## [Problem details]
Go through the data below and return each line containing the word "based".

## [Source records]
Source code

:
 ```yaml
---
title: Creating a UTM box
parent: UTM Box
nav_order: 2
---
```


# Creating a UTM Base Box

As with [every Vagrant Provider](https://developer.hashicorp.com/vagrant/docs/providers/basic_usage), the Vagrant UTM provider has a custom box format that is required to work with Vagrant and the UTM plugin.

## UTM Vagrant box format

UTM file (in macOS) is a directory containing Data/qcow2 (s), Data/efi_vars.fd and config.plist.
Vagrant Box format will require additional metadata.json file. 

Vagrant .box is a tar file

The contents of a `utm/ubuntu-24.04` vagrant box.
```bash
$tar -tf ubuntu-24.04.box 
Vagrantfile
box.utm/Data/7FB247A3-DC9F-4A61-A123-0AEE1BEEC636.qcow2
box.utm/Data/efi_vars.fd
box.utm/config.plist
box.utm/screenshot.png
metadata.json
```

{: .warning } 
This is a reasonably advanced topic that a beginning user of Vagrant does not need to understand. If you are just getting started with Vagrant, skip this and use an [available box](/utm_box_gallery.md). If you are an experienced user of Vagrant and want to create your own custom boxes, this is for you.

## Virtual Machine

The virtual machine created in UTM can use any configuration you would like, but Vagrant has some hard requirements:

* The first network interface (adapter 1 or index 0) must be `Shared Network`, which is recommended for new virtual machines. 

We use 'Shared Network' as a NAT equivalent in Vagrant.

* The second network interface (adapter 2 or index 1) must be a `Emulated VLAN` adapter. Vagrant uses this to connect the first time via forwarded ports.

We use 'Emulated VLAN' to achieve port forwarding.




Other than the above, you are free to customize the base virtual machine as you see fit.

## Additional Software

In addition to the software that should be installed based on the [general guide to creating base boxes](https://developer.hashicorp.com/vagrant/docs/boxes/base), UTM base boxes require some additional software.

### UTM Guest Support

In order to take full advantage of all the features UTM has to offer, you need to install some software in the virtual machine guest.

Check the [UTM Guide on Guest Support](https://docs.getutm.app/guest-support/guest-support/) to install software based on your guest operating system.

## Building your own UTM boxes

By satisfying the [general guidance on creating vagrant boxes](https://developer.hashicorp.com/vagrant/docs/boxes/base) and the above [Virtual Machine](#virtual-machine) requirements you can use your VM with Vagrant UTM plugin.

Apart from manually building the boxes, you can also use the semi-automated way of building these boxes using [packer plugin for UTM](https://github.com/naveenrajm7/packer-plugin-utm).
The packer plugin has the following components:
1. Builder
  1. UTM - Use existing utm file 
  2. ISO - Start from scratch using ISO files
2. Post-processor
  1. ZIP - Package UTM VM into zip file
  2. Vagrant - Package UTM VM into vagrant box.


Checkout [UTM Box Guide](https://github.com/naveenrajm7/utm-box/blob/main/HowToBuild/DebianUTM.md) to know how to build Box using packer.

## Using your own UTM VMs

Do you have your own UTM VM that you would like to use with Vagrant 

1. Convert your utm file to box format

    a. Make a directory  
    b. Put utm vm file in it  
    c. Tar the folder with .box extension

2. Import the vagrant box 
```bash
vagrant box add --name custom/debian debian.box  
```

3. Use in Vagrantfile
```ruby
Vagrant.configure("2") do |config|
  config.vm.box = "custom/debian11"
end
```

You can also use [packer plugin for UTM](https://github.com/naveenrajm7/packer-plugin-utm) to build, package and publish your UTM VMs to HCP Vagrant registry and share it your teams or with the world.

## [Answer for the task]
In addition to the software that should be installed based on the [general guide to creating base boxes](https://developer.hashicorp.com/vagrant/docs/boxes/base), UTM base boxes require some additional software.
Check the [UTM Guide on Guest Support](https://docs.getutm.app/guest-support/guest-support/) to install software based on your guest operating system.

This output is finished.